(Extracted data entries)

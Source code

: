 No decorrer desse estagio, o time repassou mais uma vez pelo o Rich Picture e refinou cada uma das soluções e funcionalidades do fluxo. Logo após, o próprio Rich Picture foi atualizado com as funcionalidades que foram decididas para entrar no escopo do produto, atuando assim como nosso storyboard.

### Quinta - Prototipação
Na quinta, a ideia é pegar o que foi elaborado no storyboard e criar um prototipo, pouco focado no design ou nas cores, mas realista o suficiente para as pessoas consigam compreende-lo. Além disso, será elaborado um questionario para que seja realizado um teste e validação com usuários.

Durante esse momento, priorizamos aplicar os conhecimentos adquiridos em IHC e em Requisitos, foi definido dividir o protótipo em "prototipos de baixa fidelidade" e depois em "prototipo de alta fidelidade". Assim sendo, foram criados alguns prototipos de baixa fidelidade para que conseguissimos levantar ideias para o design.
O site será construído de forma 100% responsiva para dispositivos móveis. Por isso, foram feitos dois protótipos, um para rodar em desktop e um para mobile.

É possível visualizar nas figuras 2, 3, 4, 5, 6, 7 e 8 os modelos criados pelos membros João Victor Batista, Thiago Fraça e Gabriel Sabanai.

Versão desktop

--

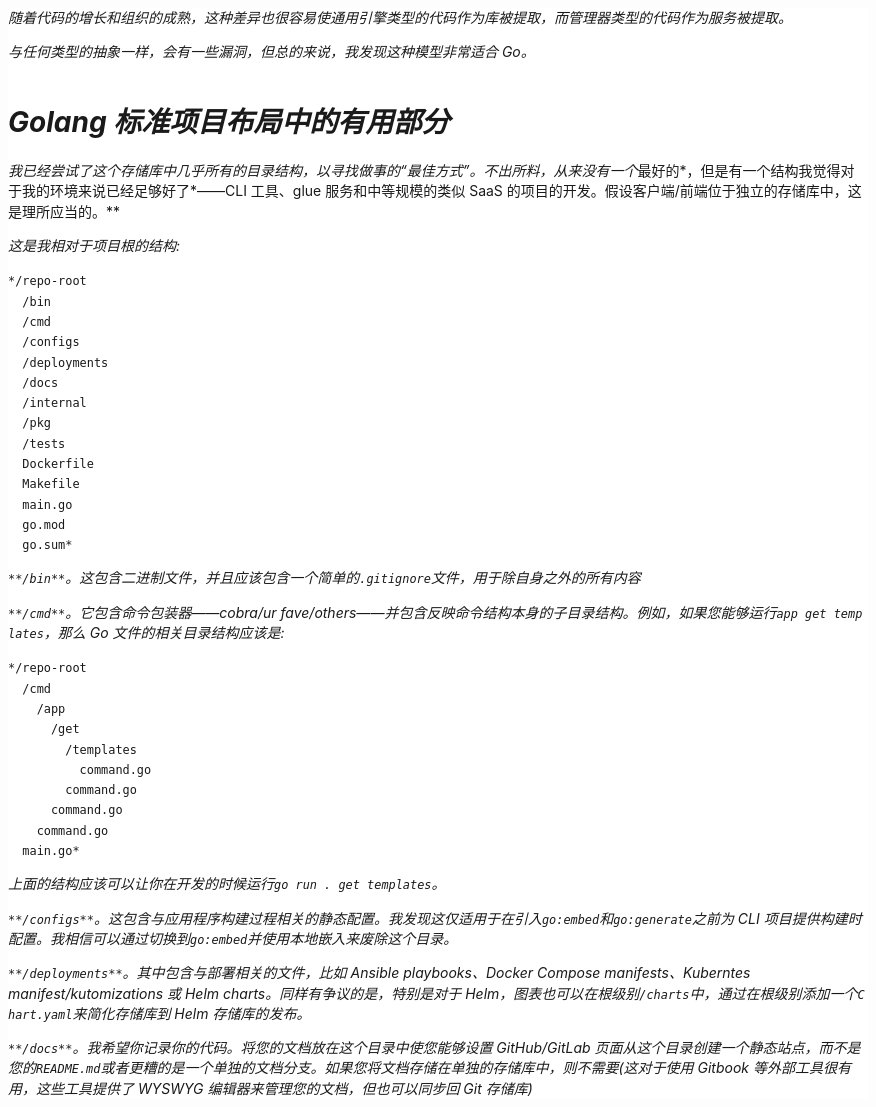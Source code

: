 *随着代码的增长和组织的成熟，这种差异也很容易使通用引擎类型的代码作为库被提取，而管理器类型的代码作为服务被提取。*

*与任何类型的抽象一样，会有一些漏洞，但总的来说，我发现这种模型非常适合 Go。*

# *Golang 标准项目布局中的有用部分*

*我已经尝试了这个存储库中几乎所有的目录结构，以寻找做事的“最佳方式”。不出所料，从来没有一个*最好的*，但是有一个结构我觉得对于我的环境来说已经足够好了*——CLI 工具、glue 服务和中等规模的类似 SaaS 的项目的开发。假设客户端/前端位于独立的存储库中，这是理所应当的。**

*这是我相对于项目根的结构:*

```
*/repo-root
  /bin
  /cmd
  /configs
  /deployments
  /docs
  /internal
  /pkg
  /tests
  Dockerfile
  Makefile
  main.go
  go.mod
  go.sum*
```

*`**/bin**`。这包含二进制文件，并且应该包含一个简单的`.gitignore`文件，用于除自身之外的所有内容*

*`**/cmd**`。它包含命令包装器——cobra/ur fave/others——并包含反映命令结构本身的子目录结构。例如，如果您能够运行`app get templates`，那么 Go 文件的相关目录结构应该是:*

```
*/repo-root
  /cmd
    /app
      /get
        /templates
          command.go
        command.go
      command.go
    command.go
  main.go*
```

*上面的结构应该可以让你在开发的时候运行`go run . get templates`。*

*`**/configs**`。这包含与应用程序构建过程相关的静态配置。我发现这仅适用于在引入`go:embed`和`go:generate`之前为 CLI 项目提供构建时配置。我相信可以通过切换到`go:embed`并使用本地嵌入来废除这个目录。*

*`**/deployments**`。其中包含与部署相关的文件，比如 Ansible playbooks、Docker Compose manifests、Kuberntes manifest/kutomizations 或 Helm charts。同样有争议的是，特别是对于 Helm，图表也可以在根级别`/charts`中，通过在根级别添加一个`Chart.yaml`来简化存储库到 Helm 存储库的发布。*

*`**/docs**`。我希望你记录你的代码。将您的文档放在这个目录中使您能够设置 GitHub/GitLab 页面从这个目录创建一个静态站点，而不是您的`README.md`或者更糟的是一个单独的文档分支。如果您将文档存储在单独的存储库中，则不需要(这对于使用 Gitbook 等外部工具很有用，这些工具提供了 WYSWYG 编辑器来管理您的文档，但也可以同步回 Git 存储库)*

| Brief |
Among the lines above, which ones hold the string "desktop"? Show them.

| Problem solution |
O site será construído de forma 100% responsiva para dispositivos móveis. Por isso, foram feitos dois protótipos, um para rodar em desktop e um para mobile.
Versão desktop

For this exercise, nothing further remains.